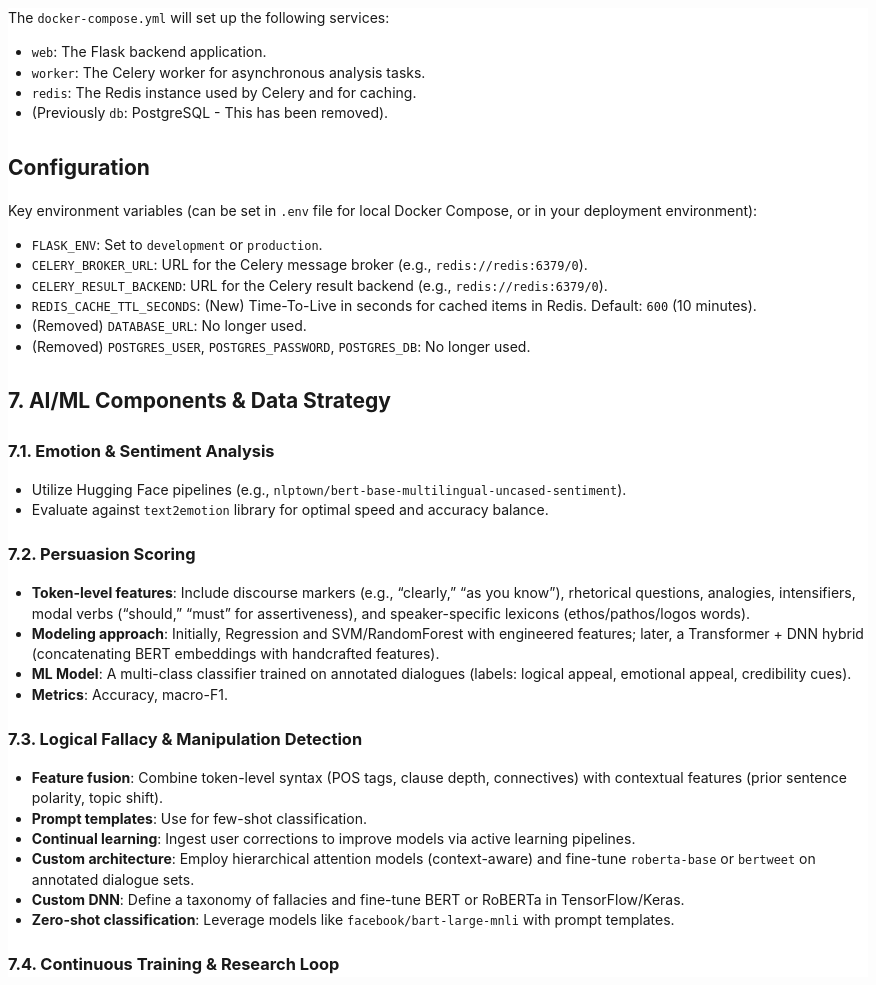The `docker-compose.yml` will set up the following services:
- `web`: The Flask backend application.
- `worker`: The Celery worker for asynchronous analysis tasks.
- `redis`: The Redis instance used by Celery and for caching.
- (Previously `db`: PostgreSQL - This has been removed).

## Configuration

Key environment variables (can be set in `.env` file for local Docker Compose, or in your deployment environment):

- `FLASK_ENV`: Set to `development` or `production`.
- `CELERY_BROKER_URL`: URL for the Celery message broker (e.g., `redis://redis:6379/0`).
- `CELERY_RESULT_BACKEND`: URL for the Celery result backend (e.g., `redis://redis:6379/0`).
- `REDIS_CACHE_TTL_SECONDS`: (New) Time-To-Live in seconds for cached items in Redis. Default: `600` (10 minutes).
- (Removed) `DATABASE_URL`: No longer used.
- (Removed) `POSTGRES_USER`, `POSTGRES_PASSWORD`, `POSTGRES_DB`: No longer used.

## 7. AI/ML Components & Data Strategy

### 7.1. Emotion & Sentiment Analysis

- Utilize Hugging Face pipelines (e.g., `nlptown/bert-base-multilingual-uncased-sentiment`).
- Evaluate against `text2emotion` library for optimal speed and accuracy balance.

### 7.2. Persuasion Scoring

- **Token-level features**: Include discourse markers (e.g., “clearly,” “as you know”), rhetorical questions, analogies, intensifiers, modal verbs (“should,” “must” for assertiveness), and speaker-specific lexicons (ethos/pathos/logos words).
- **Modeling approach**: Initially, Regression and SVM/RandomForest with engineered features; later, a Transformer + DNN hybrid (concatenating BERT embeddings with handcrafted features).
- **ML Model**: A multi-class classifier trained on annotated dialogues (labels: logical appeal, emotional appeal, credibility cues).
- **Metrics**: Accuracy, macro-F1.

### 7.3. Logical Fallacy & Manipulation Detection

- **Feature fusion**: Combine token-level syntax (POS tags, clause depth, connectives) with contextual features (prior sentence polarity, topic shift).
- **Prompt templates**: Use for few-shot classification.
- **Continual learning**: Ingest user corrections to improve models via active learning pipelines.
- **Custom architecture**: Employ hierarchical attention models (context-aware) and fine-tune `roberta-base` or `bertweet` on annotated dialogue sets.
- **Custom DNN**: Define a taxonomy of fallacies and fine-tune BERT or RoBERTa in TensorFlow/Keras.
- **Zero-shot classification**: Leverage models like `facebook/bart-large-mnli` with prompt templates.

### 7.4. Continuous Training & Research Loop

**Prompt:**
In the listing above, locate the line containing "- **Token-level features**: Include" and the line containing "- **ML Model**: A". Transcribe those two lines and everything between them, exactly as written.

**Finished task:**
- **Token-level features**: Include discourse markers (e.g., “clearly,” “as you know”), rhetorical questions, analogies, intensifiers, modal verbs (“should,” “must” for assertiveness), and speaker-specific lexicons (ethos/pathos/logos words).
- **Modeling approach**: Initially, Regression and SVM/RandomForest with engineered features; later, a Transformer + DNN hybrid (concatenating BERT embeddings with handcrafted features).
- **ML Model**: A multi-class classifier trained on annotated dialogues (labels: logical appeal, emotional appeal, credibility cues).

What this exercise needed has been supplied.